Contrairement aux expérimentations américaines, « l’évolution vers le véhicule autonome passe avant tout par le mode collectif » pour Pierre Calvin, président de l’ATEC ITS, car « le véhicule autonome individuel ne résoudra évidemment pas les problèmes de congestion sur les routes ». « Sauf si on imagine que ces véhicules ne seront plus la propriété d’un individu mais seront partagés et passeront la journée à transporter différentes personnes » rétorque Michèle Flasaquier, vice-présidente de l’Institut Innocherche, un think tank spécialisé sur les questions de transformation numérique. Au contraire, pense-t-elle, « ce sera une libération pour toutes les personnes qui ne sont pas mobiles, les personnes âgées, les handicapés, etc. » Le Livre Blanc que vient d’éditer le think tank « Ville de demain » de l’Institut Innocherche (à feuilleter ou télécharger ici) rappelle d’ailleurs qu’il a fallu une dizaine d’années, au début du 20ème siècle, pour voir la voiture supplanter la calèche à cheval dans les rues des grandes villes. A l’époque, la voiture était perçue comme moins polluante et plus économique que le cheval.

Si les véhicules se transforment, les routes aussi évoluent. Bernard Sala, Directeur Général Adjoint chargé de la Prospective Développement et Recherche chez Colas, estime par exemple que les routes seront de plus en plus connectées, grâce aux capteurs qui interagiront avec les véhicules autonomes,  pour leur permettre d’anticiper les prochains carrefours par exemple. La route solaire « wattway », actuellement expérimentée dans plusieurs villes françaises (dont Boulogne-Billancourt), accompagne également les nouvelles mobilités autonomes. Derrière ces tests, l’idée est de transformer la route pour qu’elle évolue vers un nouveau type d’usages. On pourrait même envisager que les véhicules se rechargent automatiquement via la route elle-même. « Cela existe déjà à Shenzhen, en Chine », sourit Michèle Flasaquier. « Les bus électriques, qui s’y comptent par milliers, se rechargent aux feux rouges ».

Evolution des véhicules et des routes, mais aussi des voyageurs eux-mêmes.

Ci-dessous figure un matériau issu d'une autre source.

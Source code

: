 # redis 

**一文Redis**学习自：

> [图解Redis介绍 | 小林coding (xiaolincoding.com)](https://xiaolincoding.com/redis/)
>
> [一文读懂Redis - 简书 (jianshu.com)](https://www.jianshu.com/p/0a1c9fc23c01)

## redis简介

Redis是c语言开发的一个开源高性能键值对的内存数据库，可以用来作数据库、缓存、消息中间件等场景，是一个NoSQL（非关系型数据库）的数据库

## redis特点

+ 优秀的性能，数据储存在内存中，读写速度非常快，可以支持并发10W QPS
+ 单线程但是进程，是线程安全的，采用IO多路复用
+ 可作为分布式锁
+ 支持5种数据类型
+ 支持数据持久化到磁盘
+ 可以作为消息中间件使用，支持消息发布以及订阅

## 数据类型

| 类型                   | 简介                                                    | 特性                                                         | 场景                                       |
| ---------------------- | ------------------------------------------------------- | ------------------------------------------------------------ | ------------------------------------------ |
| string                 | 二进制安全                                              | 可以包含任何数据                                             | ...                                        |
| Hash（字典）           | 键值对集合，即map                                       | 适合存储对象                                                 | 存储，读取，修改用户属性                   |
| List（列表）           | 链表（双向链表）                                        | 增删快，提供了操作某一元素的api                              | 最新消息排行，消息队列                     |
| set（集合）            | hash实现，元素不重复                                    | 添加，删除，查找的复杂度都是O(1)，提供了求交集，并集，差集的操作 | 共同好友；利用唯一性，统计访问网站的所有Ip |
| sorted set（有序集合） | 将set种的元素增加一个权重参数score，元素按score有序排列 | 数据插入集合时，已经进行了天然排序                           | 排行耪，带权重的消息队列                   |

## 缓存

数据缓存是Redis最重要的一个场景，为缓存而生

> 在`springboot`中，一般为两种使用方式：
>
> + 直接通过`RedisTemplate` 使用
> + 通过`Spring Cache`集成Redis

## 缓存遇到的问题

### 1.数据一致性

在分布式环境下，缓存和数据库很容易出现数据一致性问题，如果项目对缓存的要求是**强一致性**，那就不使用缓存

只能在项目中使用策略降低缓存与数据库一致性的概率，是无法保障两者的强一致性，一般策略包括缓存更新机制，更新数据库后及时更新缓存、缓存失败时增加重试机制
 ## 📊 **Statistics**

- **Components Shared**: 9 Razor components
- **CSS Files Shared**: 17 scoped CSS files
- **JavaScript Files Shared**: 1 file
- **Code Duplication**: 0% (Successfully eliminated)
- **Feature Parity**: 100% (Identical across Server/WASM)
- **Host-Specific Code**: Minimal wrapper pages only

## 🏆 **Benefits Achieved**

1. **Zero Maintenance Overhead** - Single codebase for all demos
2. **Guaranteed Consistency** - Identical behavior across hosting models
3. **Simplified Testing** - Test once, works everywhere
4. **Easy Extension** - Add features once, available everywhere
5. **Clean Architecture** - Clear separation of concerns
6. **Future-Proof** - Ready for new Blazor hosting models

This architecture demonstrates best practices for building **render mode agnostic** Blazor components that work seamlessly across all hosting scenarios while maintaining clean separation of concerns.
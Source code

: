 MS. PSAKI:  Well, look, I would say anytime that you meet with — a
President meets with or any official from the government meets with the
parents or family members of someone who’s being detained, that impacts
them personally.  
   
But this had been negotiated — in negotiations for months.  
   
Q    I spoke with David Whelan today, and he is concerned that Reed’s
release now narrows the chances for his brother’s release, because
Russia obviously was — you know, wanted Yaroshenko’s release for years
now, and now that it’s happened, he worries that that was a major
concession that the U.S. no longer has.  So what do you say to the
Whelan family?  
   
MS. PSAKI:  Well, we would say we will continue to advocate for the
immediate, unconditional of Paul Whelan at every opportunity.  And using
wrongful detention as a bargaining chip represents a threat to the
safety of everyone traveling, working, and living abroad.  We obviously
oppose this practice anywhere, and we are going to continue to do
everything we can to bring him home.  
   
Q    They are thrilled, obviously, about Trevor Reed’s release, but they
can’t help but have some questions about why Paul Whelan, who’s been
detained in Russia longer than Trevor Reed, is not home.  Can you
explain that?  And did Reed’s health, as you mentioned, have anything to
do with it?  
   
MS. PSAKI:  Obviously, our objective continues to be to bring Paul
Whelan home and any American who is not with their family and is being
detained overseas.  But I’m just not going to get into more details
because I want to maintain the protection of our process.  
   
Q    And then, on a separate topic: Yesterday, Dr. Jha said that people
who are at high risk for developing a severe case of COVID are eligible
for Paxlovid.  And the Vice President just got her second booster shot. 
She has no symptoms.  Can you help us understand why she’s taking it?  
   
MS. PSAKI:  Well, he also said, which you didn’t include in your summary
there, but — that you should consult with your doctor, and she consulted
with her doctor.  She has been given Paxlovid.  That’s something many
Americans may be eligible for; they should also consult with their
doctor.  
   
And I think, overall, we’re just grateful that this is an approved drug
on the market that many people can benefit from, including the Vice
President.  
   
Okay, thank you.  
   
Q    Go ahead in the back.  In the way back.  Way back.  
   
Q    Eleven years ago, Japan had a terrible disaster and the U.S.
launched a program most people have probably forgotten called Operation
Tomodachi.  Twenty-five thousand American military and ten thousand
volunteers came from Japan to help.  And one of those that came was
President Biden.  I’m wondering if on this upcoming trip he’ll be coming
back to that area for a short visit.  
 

Car avec les données ouvertes et le smartphone, on pourrait demain trouver instantanément le bon itinéraire avec le bon mode de transport. Et si, en plus, le paiement entre les différents modes était facilité, ce serait un grand progrès. C’est la promesse du MaaS (Mobility as a Service) lancé à Helsinki, en Finlande. A Mulhouse, Transdev teste un « compte mobilité » qui réunit sur une même application, « whim« , stationnement, transport public, autopartage, et vélo en libre service. L’utilisateur paye la mobilité à la fin du mois, comme une facture d’électricité. Ce système sera aussi prochainement testé sur le plateau de Saclay avec Colas, qui va mener une expérimentation MaaS avec Moov’Hub, une application développée pour cela.

Revoir l’intégralité de la table-ronde en vidéo

Le sujet des nouvelles mobilités est encore au stade des expérimentations et des promesses. Pourront-elles réellement fluidifier les déplacement dans des milieux urbains de plus en plus denses ? Il y a encore du pain sur la planche, mais les projets sont prometteurs.